A REVIEW OF RESEARCH ON ANALYSIS, TESTING, AND MACHINE LEARNING OF INTERATOMIC POTENTIALS USING DELOCALIZED NONLINEAR VIBRATIONAL MODES
10.25712/ASTU.1811-1416.2025.04.002
Keywords:
delocalized nonlinear vibrational mode, machine learning, molecular dynamics simulation, BCC metal.Abstract
Molecular dynamics (MD) is a powerful tool for materials research, allowing one to work with millions or more atoms. However, in molecular dynamics, the quality of the interatomic potential is crucial. To analyze and test a wide range of potentials, we propose using delocalized nonlinear vibrational modes (DNVMs).
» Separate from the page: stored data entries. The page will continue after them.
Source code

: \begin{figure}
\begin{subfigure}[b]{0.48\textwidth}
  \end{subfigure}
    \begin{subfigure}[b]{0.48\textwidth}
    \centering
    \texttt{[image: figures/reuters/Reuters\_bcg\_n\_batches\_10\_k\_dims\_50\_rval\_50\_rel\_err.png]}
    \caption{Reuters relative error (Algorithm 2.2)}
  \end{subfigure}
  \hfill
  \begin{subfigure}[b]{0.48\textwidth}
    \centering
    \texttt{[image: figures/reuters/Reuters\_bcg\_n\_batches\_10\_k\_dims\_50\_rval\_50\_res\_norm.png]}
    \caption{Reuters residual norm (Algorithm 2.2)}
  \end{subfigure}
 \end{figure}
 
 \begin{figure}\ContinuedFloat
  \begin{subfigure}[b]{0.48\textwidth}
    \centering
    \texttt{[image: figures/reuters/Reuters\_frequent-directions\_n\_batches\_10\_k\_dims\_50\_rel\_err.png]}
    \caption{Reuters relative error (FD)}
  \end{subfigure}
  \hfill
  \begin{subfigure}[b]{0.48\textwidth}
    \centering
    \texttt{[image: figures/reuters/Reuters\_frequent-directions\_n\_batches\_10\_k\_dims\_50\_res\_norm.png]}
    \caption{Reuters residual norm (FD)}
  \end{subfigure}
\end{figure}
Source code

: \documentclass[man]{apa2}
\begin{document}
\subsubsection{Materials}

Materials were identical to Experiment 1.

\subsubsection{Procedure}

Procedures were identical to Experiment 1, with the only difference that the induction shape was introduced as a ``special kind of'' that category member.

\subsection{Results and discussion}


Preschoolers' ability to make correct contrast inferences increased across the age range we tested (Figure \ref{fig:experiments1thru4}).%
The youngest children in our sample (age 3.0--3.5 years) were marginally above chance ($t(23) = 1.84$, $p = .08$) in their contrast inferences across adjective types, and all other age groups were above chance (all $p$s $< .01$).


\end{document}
DNVMs are exact solutions to the equation of atomic motion obtained based on the symmetry of the structure and, unlike analysis based solely on phonon modes, allow vibrations over a wide range of amplitudes and include both the linear (phonon) and nonlinear parts of the vibration. This approach allows testing potentials from both linear and nonlinear physics perspectives. Therefore, this paper presents a review of two studies investigating DNVMs in BCC tungsten. One of them compares existing potentials with respect to ab initio data, while the other already presents a machine-trained potential using DNVM and shows the difference in DNVM reproducibility over a wide range of amplitudes.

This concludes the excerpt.